Turkish film “Bal” (Honey) was the surprise winner of the Golden Bear -- the top prize at the 60th Berlin Film Festival -- and Roman Polanski was crowned best director for his political thriller “The Ghost Writer."

The prizes were awarded late on February 20.

“Honey," directed by Semih Kaplanoglu, tells the story of a lonely 6-year-old boy who wanders into the woods looking for his father, a bee-keeper, who has gone missing.

Kaplanoglu thanked the jury for the prize and warned over Turkey’s threatened environment near the Black Sea coast, the setting of much of the film.

"I hope with this prize we have received this evening, we manage to protect the environment there as well," he said.

The Silver Bear prize was picked up by the producer of the film, Alan Sarde, who said Polanski would have been happy with the honor. Polanski completed the political thriller while in jail and under house arrest.

"When I was lamenting that [Polanski] can’t be with us, he said to me even if I could, I wouldn’t [come], because the last time I went to a festival to get a prize, I ended up in jail,” Sarde said.

Sarde was referring to Polanski’s detention by Swiss authorities in September when he went to Zurich to receive a life-time achievement award and ended up in jail while a ruling on a U.S. extradition warrant was considered.

'Show Of Support'

RFE/RL's Radio Farda correspondent Amir Nikfarjam, who was in Berlin to cover the film festival, said that the award is being seen as a signal of support for the director.

“By giving this prize to Polanski the Berlin Film Festival and particularly its jury, led by German director Werner Herzog, sent a signal to judiciary officials in Switzerland and in the United States. Many artists have protested against Polanski's judicial case and have called for his release,” Nikfarjam said.

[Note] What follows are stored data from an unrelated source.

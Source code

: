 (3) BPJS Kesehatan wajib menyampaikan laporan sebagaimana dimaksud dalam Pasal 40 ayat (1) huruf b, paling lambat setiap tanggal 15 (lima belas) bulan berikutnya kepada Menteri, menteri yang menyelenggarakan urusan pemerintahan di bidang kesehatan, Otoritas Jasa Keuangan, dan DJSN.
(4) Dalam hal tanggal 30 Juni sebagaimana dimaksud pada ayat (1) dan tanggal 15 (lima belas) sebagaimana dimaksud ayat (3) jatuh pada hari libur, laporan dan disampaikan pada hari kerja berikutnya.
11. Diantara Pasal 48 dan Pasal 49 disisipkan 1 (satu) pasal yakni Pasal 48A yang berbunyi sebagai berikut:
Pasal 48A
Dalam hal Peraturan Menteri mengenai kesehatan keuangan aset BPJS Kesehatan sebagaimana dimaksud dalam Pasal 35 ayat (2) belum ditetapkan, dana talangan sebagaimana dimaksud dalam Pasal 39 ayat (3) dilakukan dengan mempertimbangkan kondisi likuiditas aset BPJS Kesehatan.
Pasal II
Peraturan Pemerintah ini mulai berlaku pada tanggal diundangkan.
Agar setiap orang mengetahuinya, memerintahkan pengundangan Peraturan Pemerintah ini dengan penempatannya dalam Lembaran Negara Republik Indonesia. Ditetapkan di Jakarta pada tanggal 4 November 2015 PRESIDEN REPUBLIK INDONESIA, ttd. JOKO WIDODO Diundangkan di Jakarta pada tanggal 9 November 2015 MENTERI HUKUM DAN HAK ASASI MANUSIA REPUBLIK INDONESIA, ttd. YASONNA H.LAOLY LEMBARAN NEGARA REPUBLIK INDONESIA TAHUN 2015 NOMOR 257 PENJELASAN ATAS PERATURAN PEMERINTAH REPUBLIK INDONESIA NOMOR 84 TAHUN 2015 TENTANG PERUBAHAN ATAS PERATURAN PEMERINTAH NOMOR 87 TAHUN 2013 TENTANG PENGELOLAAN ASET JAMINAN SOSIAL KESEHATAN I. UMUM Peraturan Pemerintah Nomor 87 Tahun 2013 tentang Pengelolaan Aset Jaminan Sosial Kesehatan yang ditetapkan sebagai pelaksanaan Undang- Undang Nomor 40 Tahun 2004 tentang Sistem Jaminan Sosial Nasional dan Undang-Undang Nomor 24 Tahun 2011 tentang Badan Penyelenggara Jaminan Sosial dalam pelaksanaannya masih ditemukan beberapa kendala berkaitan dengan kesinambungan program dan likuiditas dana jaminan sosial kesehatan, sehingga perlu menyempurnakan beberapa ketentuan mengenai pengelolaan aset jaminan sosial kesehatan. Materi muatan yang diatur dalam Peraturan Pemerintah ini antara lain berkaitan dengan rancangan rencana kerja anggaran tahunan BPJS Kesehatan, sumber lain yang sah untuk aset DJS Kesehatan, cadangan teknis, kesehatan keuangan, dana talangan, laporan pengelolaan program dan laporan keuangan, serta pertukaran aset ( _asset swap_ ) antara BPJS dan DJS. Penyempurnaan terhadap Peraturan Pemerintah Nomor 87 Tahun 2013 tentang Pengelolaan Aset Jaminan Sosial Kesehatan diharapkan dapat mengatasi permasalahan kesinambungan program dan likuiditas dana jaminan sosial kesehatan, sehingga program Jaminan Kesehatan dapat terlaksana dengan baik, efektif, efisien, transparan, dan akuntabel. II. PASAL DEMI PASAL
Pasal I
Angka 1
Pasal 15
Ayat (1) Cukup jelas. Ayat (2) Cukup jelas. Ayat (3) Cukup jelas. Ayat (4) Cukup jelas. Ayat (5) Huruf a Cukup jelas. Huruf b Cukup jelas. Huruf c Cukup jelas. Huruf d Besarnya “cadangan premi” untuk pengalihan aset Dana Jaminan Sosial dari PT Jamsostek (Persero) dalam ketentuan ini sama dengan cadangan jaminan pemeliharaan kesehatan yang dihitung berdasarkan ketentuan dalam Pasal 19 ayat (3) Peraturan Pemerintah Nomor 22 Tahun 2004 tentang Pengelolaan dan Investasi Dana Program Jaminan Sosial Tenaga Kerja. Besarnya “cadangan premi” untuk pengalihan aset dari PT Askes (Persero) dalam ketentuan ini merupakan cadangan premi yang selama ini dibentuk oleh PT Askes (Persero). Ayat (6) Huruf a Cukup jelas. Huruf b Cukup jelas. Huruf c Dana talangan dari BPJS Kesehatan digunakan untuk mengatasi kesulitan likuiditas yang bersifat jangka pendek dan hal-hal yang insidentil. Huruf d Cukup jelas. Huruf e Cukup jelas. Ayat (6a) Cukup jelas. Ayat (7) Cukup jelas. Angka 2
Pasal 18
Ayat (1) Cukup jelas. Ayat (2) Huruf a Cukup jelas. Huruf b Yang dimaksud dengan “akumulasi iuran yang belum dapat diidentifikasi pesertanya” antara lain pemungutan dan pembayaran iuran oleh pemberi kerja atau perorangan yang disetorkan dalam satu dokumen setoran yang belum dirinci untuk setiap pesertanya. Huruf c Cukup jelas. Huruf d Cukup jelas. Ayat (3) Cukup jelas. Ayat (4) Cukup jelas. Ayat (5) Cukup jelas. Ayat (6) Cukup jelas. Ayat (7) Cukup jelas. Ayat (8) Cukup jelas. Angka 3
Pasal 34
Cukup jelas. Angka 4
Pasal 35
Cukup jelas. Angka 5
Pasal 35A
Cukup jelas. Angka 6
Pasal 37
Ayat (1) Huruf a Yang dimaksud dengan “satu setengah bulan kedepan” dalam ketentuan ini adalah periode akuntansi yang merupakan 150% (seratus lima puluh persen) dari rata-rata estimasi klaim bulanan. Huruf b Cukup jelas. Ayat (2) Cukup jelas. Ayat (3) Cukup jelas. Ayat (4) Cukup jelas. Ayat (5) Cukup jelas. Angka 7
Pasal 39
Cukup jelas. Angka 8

Switzerland has announced it will not decide whether to extradite the 76-year-old until an appeal over his U.S. trial is resolved. Polanski was convicted in 1977 in the United States of unlawful sex with a minor. He left the United States for France before the sentencing and has never returned since.

Polanski’s “Ghost Writer,” which critics have said is a return to classics such as "Rosemary's Baby" and "Chinatown," is the story of a writer who is hired by a former British prime minister to shape his memoirs. The former prime minister, modeled on Tony Blair, is being probed for war crimes over the torture of terror suspects.

The runner-up jury prize went to Romania's prison drama "If I Want to Whistle, I Whistle" featuring a cast full of amateurs.

The Silver Bear for best actor was shared by Grigory Dobrygin and Sergei Puskepalis, the stars of the Russian Arctic drama "How I Ended This Summer." The film is about two men working at a remote weather station completely cut off from the outside world.

The award for best actress was given to Japan’s Shinobu Terajima, for her role in the film "Caterpillar" as the wife of a decorated World War II soldier who returns home from the Sino-Japanese war severely disabled.

A Chinese drama "Apart Together" that tells the story of a Taiwanese veteran who reunites with the love of his life after more than 50 years of separation captured best screenplay.